I need help to solve the following differential equation:
$$A^{'''}y + A^{''}(-1 - y\cot{y}) - \frac{2A^{'}}{y} + \frac{2A}{y^{2}}(3+y\cot{y}) = 0$$
where $A$ is a function of $y$ and $A'$ represents the derivative of $A$ with respect to $y$.
What I have tried:
Using DSolve in Mathematica (It does not work but simply returns the original input)
Using Sympy package in Python (Also does not work but returns an error also)
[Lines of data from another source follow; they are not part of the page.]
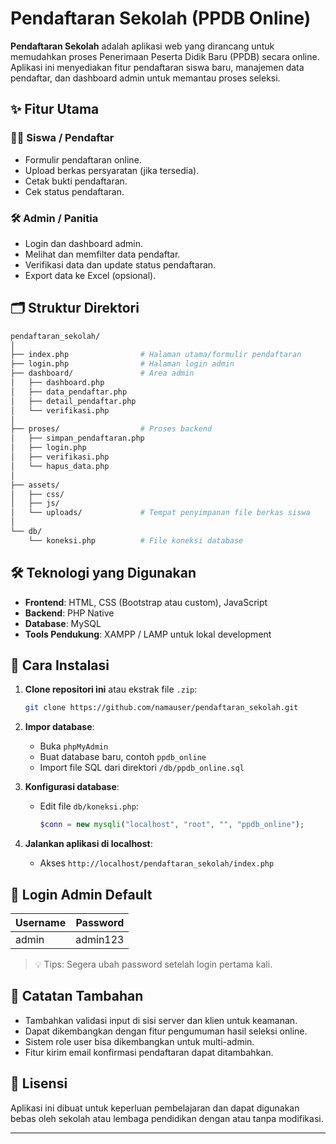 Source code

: 
# Pendaftaran Sekolah (PPDB Online)

**Pendaftaran Sekolah** adalah aplikasi web yang dirancang untuk memudahkan proses Penerimaan Peserta Didik Baru (PPDB) secara online. Aplikasi ini menyediakan fitur pendaftaran siswa baru, manajemen data pendaftar, dan dashboard admin untuk memantau proses seleksi.

## ✨ Fitur Utama

### 🧑‍🎓 Siswa / Pendaftar
- Formulir pendaftaran online.
- Upload berkas persyaratan (jika tersedia).
- Cetak bukti pendaftaran.
- Cek status pendaftaran.

### 🛠️ Admin / Panitia
- Login dan dashboard admin.
- Melihat dan memfilter data pendaftar.
- Verifikasi data dan update status pendaftaran.
- Export data ke Excel (opsional).

## 🗂️ Struktur Direktori

```bash
pendaftaran_sekolah/
│
├── index.php                # Halaman utama/formulir pendaftaran
├── login.php                # Halaman login admin
├── dashboard/               # Area admin
│   ├── dashboard.php
│   ├── data_pendaftar.php
│   ├── detail_pendaftar.php
│   └── verifikasi.php
│
├── proses/                  # Proses backend
│   ├── simpan_pendaftaran.php
│   ├── login.php
│   ├── verifikasi.php
│   └── hapus_data.php
│
├── assets/
│   ├── css/
│   ├── js/
│   └── uploads/             # Tempat penyimpanan file berkas siswa
│
└── db/
    └── koneksi.php          # File koneksi database
```

## 🛠️ Teknologi yang Digunakan

- **Frontend**: HTML, CSS (Bootstrap atau custom), JavaScript
- **Backend**: PHP Native
- **Database**: MySQL
- **Tools Pendukung**: XAMPP / LAMP untuk lokal development

## 💾 Cara Instalasi

1. **Clone repositori ini** atau ekstrak file `.zip`:
   ```bash
   git clone https://github.com/namauser/pendaftaran_sekolah.git
   ```

2. **Impor database**:
   - Buka `phpMyAdmin`
   - Buat database baru, contoh `ppdb_online`
   - Import file SQL dari direktori `/db/ppdb_online.sql`

3. **Konfigurasi database**:
   - Edit file `db/koneksi.php`:
     ```php
     $conn = new mysqli("localhost", "root", "", "ppdb_online");
     ```

4. **Jalankan aplikasi di localhost**:
   - Akses `http://localhost/pendaftaran_sekolah/index.php`

## 🔐 Login Admin Default

| Username | Password |
|----------|----------|
| admin    | admin123 |

> 💡 Tips: Segera ubah password setelah login pertama kali.

## 📌 Catatan Tambahan

- Tambahkan validasi input di sisi server dan klien untuk keamanan.
- Dapat dikembangkan dengan fitur pengumuman hasil seleksi online.
- Sistem role user bisa dikembangkan untuk multi-admin.
- Fitur kirim email konfirmasi pendaftaran dapat ditambahkan.

## 📄 Lisensi

Aplikasi ini dibuat untuk keperluan pembelajaran dan dapat digunakan bebas oleh sekolah atau lembaga pendidikan dengan atau tanpa modifikasi.

---
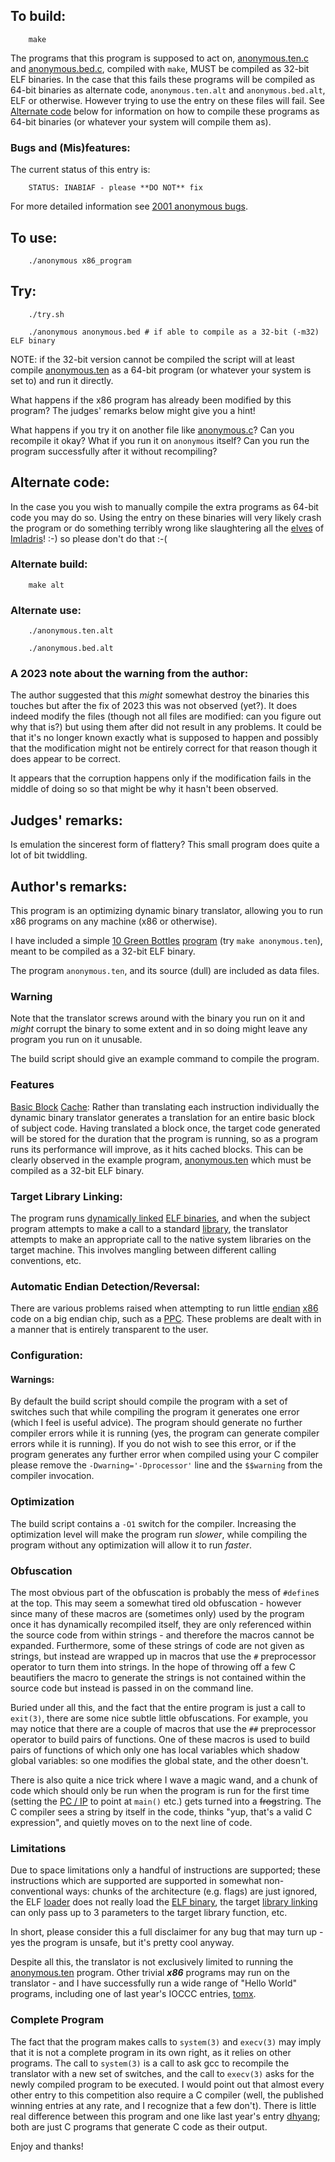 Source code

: ## To build:

``` <!---sh-->
    make
```

The programs that this program is supposed to act on,
[anonymous.ten.c](%%REPO_URL%%/2001/anonymous/anonymous.ten.c) and [anonymous.bed.c](%%REPO_URL%%/2001/anonymous/anonymous.bed.c),
compiled with `make`, MUST be compiled as 32-bit ELF binaries. In the case that
this fails these programs will be compiled as 64-bit binaries as alternate code,
`anonymous.ten.alt` and `anonymous.bed.alt`, ELF or otherwise. However trying to
use the entry on these files will fail. See [Alternate code](#alternate-code)
below for information on how to compile these programs as 64-bit binaries (or
whatever your system will compile them as).


### Bugs and (Mis)features:

The current status of this entry is:

```
    STATUS: INABIAF - please **DO NOT** fix
```

For more detailed information see [2001 anonymous bugs](../../bugs.html#2001_anonymous).


## To use:

``` <!---sh-->
    ./anonymous x86_program
```


## Try:

``` <!---sh-->
    ./try.sh

    ./anonymous anonymous.bed # if able to compile as a 32-bit (-m32) ELF binary
```

NOTE: if the 32-bit version cannot be compiled the script will at least compile
[anonymous.ten](%%REPO_URL%%/2001/anonymous/anonymous.ten.c) as a 64-bit program (or whatever your system is
set to) and run it directly.

What happens if the x86 program has already been modified by this program? The
judges' remarks below might give you a hint!

What happens if you try it on another file like [anonymous.c](%%REPO_URL%%/2001/anonymous/anonymous.c)? Can
you recompile it okay? What if you run it on `anonymous` itself? Can you run the
program successfully after it without recompiling?


## Alternate code:

In the case you you wish to manually compile the extra programs as 64-bit code
you may do so. Using the entry on these binaries will very likely crash the
program or do something terribly wrong like slaughtering all the
[elves](https://www.glyphweb.com/arda/e/elves.html) of
[Imladris](https://www.glyphweb.com/arda/i/imladris.php)! :-) so please don't do
that :-(


### Alternate build:

``` <!---sh-->
    make alt
```


### Alternate use:

``` <!---sh-->
    ./anonymous.ten.alt

    ./anonymous.bed.alt
```


### A 2023 note about the warning from the author:

The author suggested that this *might* somewhat destroy the binaries this
touches but after the fix of 2023 this was not observed (yet?). It does indeed
modify the files (though not all files are modified: can you figure out why that
is?) but using them after did not result in any problems. It could be that it's
no longer known exactly what is supposed to happen and possibly that the
modification might not be entirely correct for that reason though it does appear
to be correct.

It appears that the corruption happens only if the modification fails in the
middle of doing so so that might be why it hasn't been observed.


## Judges' remarks:

Is emulation the sincerest form of flattery?  This small program does
quite a lot of bit twiddling.


## Author's remarks:

This program is an optimizing dynamic binary translator, allowing you to
run x86 programs on any machine (x86 or otherwise).

I have included a simple [10 Green
Bottles](https://www.bbc.co.uk/teach/school-radio/nursery-rhymes-ten-green-bottles/zncyt39)
[program](%%REPO_URL%%/2001/anonymous/anonymous.ten.c) (try `make anonymous.ten`), meant to be compiled as a
32-bit ELF binary.

The program `anonymous.ten`, and its source (dull) are included as data
files.


### Warning

Note that the translator screws around with the binary you run on it and *might*
corrupt the binary to some extent and in so doing might leave any program you
run on it unusable.

The build script should give an example command to compile the program.

### Features

[Basic Block](https://en.wikipedia.org/wiki/Basic_block)
[Cache](https://en.wikipedia.org/wiki/Cache_(computing)): Rather than
translating each instruction individually the dynamic binary translator
generates a translation for an entire basic block of subject code.  Having
translated a block once, the target code generated will be stored for the
duration that the program is running, so as a program runs its performance will
improve, as it hits cached blocks.  This can be clearly observed in the example
program, [anonymous.ten](%%REPO_URL%%/2001/anonymous/anonymous.ten.c) which must be compiled as a 32-bit ELF
binary.

### Target Library Linking:

The program runs [dynamically
linked](https://en.wikipedia.org/wiki/Dynamic_linker) [ELF
binaries](https://en.wikipedia.org/wiki/Executable_and_Linkable_Format), and
when the subject program attempts to make a call to a standard
[library](https://en.wikipedia.org/wiki/Library_(computing)), the translator
attempts to make an appropriate call to the native system libraries on the
target machine.  This involves mangling between different calling conventions,
etc.

### Automatic Endian Detection/Reversal:

There are various problems raised when attempting to run little
[endian](https://en.wikipedia.org/wiki/Endianness)
[x86](https://en.wikipedia.org/wiki/X86) code on a big endian chip, such as a
[PPC](https://en.wikipedia.org/wiki/PowerPC).  These problems are dealt
with in a manner that is entirely transparent to the user.


### Configuration:


#### Warnings:

By default the build script should compile the program with a set of
switches such that while compiling the program it generates one error
(which I feel is useful advice).  The program should generate no further
compiler errors while it is running (yes, the program can generate
compiler errors while it is running).  If you do not wish to see this
error, or if the program generates any further error when compiled using
your C compiler please remove the `-Dwarning='-Dprocessor'` line and the
`$$warning` from the compiler invocation.


### Optimization

The build script contains a `-O1` switch for the compiler.  Increasing
the optimization level will make the program run *slower*, while
compiling the program without any optimization will allow it to run
*faster*.


### Obfuscation

The most obvious part of the obfuscation is probably the mess of `#define`s at the
top.  This may seem a somewhat tired old obfuscation - however since many of
these macros are (sometimes only) used by the program once it has dynamically
recompiled itself, they are only referenced within the source code from within
strings - and therefore the macros cannot be expanded.  Furthermore, some of
these strings of code are not given as strings, but instead are wrapped up in
macros that use the `#` preprocessor operator to turn them into strings. In the
hope of throwing off a few C beautifiers the macro to generate the strings is
not contained within the source code but instead is passed in on the command
line.

Buried under all this, and the fact that the entire program is just a
call to `exit(3)`, there are some nice subtle little obfuscations.  For
example, you may notice that there are a couple of macros that use the
`##` preprocessor operator to build pairs of functions.  One of these
macros is used to build pairs of functions of which only one has
local variables which shadow global variables: so one modifies the
global state, and the other doesn't.

There is also quite a nice trick where I wave a magic wand, and a chunk of code
which should only be run when the program is run for the first time (setting the
[PC / IP](https://en.wikipedia.org/wiki/Program_counter) to point at `main()`
etc.) gets turned into a <del>frog</del>string.  The C compiler sees a string by
itself in the code, thinks "yup, that's a valid C expression", and quietly moves
on to the next line of code.


### Limitations

Due to space limitations only a handful of instructions are supported; these
instructions which are supported are supported in somewhat non-conventional
ways: chunks of the architecture (e.g. flags) are just ignored, the ELF
[loader](https://en.wikipedia.org/wiki/Loader_(computing)) does not really load
the [ELF binary](https://en.wikipedia.org/wiki/Executable_and_Linkable_Format),
the target [library linking](https://en.wikipedia.org/wiki/Linker_(computing))
can only pass up to 3 parameters to the target library function, etc.

In short, please consider this a full disclaimer for any bug that may
turn up - yes the program is unsafe, but it's pretty cool anyway.

Despite all this, the translator is not exclusively limited to running the
[anonymous.ten](%%REPO_URL%%/2001/anonymous/anonymous.ten.c) program.  Other trivial **_x86_** programs may
run on the translator \- and I have successfully run a wide range of "Hello
World" programs, including one of last year's IOCCC entries,
[tomx](%%REPO_URL%%/2000/tomx/index.html).


### Complete Program

The fact that the program makes calls to `system(3)` and `execv(3)` may imply that
it is not a complete program in its own right, as it relies on other programs.
The call to `system(3)` is a call to ask gcc to recompile the translator with a
new set of switches, and the call to `execv(3)` asks for the newly compiled
program to be executed.  I would point out that almost every other entry to this
competition also require a C compiler (well, the published winning entries at any rate,
and I recognize that a few don't).  There is little real difference between this
program and one like last year's entry [dhyang](%%REPO_URL%%/2000/dhyang/dhyang.c); both are
just C programs that generate C code as their output.

Enjoy and thanks!


<!--

    Copyright © 1984-2024 by Landon Curt Noll. All Rights Reserved.

    You are free to share and adapt this file under the terms of this license:

	Creative Commons Attribution-ShareAlike 4.0 International (CC BY-SA 4.0)

    For more information, see:

	https://creativecommons.org/licenses/by-sa/4.0/

-->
I can see nothing wrong with my code (see attached pictures) and I have no idea how to solve such an equation by hand. Any advice would be greatly appreciated.
See code below:
from sympy.interactive import printing
printing.init_printing(use_latex=True)
from sympy import *
import sympy as sp
y = sp.Symbol('y')
a =sp.Function('a')(y)
diffeq = Eq(a.diff(y,y,y)*y + a.diff(y,y)*(-1-y*sp.cot(y)) - 2*a/y + (2*a/y**2)*(3+y*sp.cot(y)),0)
display(diffeq)
dsolve(diffeq,a)
There is no general easy approach for higher order equations with non-constant coefficients. However taking a close look at the coefficients one observes that they have descending power in $y$ and therefore it is a good idea to try monomials as solutions. Indeed, setting $A=y^n$ gives $$ (n+1)(n-2)y^{n-2}(-y\cot(y)+n-3)=0 $$ which gives to fundamental solutions namely $A_1=y^2$ and $A_2=\tfrac{1}{y}$.
To find the third solution we can reduce the order of the differential equation using Abel's theorem $W=c\cdot e^{\int 1/y+\cot(y) dy}$ where $W$ denotes the Wronskian comprised of the two known solutions and a placeholder $A_3$ for the missing one. This leads to an order reduction namely $$ 3y^2A''_3(y)-6A_3(y) = c\cdot y^3\sin(y) $$ I hope this answers your question.
Additional note: I do not have access to Mathematica but Maple was able to compute the solutions without a problem so maybe you did have an Input error after all?